It’s easy to picture Damon Kelsay, MD, surfing the swells off the coast of San Diego, ballooning over the Masai Mara in Kenya, or skiing in Aspen. A California native, his face lights up when he shares stories and photos of these fond memories. Friendly yet introspective, his easy-going manner, compassionate eyes, engaging smile, and warm handshake immediately set visitors at ease.
Kelsay, a Board Certified Cardiologist at Eisenhower Medical Center, knew that he wanted to go into medicine from the time he was five years old, and considered becoming a veterinarian, but changed his mind as a teenager. “In my first week as a volunteer at a veterinarian’s office, I had to help euthanize a dog. I felt so horrible afterward that I knew right then that I couldn’t go into a profession where I was going to feel that way every day, so I chose medical school over veterinary school.” He has never regretted that decision.
By performing echocardiography and providing patients with pacemakers, his patients are able to lead longer, healthier lives. Reflecting on his career, he says, “The most inspirational aspect of cardiology for me is the connection that I make with the patient and their family, particularly when I’ve helped them through a difficult period in their lives.”

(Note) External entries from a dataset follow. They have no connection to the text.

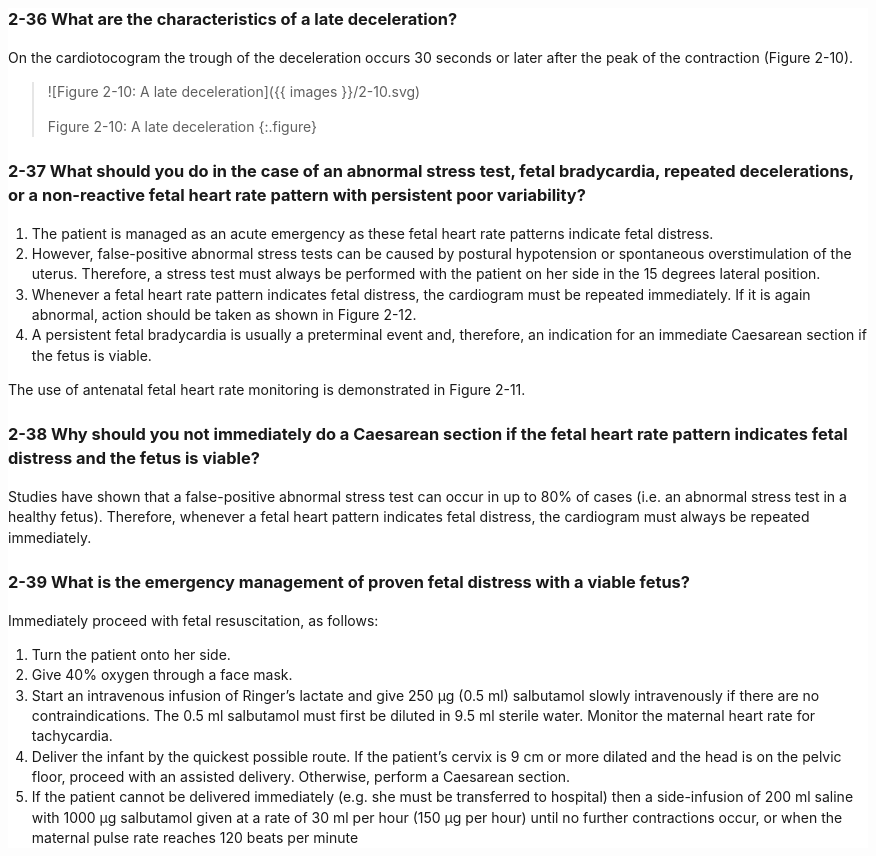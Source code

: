 ### 2-36 What are the characteristics of a late deceleration?

On the cardiotocogram the trough of the deceleration occurs 30 seconds or later after the peak of the contraction (Figure 2-10).

> ![Figure 2-10: A late deceleration]({{ images }}/2-10.svg)
> 
> Figure 2-10: A late deceleration
{:.figure}

### 2-37 What should you do in the case of an abnormal stress test, fetal bradycardia, repeated decelerations, or a non-reactive fetal heart rate pattern with persistent poor variability?

1.	The patient is managed as an acute emergency as these fetal heart rate patterns indicate fetal distress.
2.	However, false-positive abnormal stress tests can be caused by postural hypotension or spontaneous overstimulation of the uterus. Therefore, a stress test must always be performed with the patient on her side in the 15 degrees lateral position.
3.	Whenever a fetal heart rate pattern indicates fetal distress, the cardiogram must be repeated immediately. If it is again abnormal, action should be taken as shown in Figure 2-12.
4.	A persistent fetal bradycardia is usually a preterminal event and, therefore, an indication for an immediate Caesarean section if the fetus is viable.

The use of antenatal fetal heart rate monitoring is demonstrated in Figure 2-11.

### 2-38 Why should you not immediately do a Caesarean section if the fetal heart rate pattern indicates fetal distress and the fetus is viable?

Studies have shown that a false-positive abnormal stress test can occur in up to 80% of cases (i.e. an abnormal stress test in a healthy fetus). Therefore, whenever a fetal heart pattern indicates fetal distress, the cardiogram must always be repeated immediately.

### 2-39 What is the emergency management of proven fetal distress with a viable fetus?

Immediately proceed with fetal resuscitation, as follows: 

1.	Turn the patient onto her side.
2.	Give 40% oxygen through a face mask.
3.	Start an intravenous infusion of Ringer’s lactate and give 250 µg (0.5 ml) salbutamol slowly intravenously if there are no contraindications. The 0.5 ml salbutamol must first be diluted in 9.5 ml sterile water. Monitor the maternal heart rate for tachycardia.
4.	Deliver the infant by the quickest possible route. If the patient’s cervix is 9 cm or more dilated and the head is on the pelvic floor, proceed with an assisted delivery. Otherwise, perform a Caesarean section.
5.	If the patient cannot be delivered immediately (e.g. she must be transferred to hospital) then a side-infusion of 200 ml saline with 1000 μg salbutamol given at a rate of 30 ml per hour (150 μg per hour) until no further contractions occur, or when the maternal pulse rate reaches 120 beats per minute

After graduating from Loma Linda University with a major in Biochemistry, Dr. Kelsay continued on to medical school at Loma Linda University. He chose to specialize in cardiology, in part, because of his fascination with the heart and with the technology used to evaluate cardiac health.
Kelsay recalls a case early in his career in which he had to evaluate a potential cardiac transplant donor. “He was in his early twenties, and a newlywed. He’d fallen through the roof and had suffered a fatal injury,” Kelsay speaks slowly. “His family had the clarity and benevolence to turn what was an utter tragedy into someone else’s miracle by agreeing to participate in the organ donor program. It was very sobering, and it’s something that never leaves you.”
That experience, and others, have led Dr. Kelsay to deeply appreciate the fragility of life and relationships. Kelsay cherishes the time that he spends with Asha, his wife of 12 years, and Sam, his uncle, both of whom have been a tremendous support throughout his schooling and career. “There are no guarantees in life, and the unexpected does happen,” Dr. Kelsay emphasizes. “That’s why it’s important to slow down and appreciate everything in life.” And Dr. Kelsay does.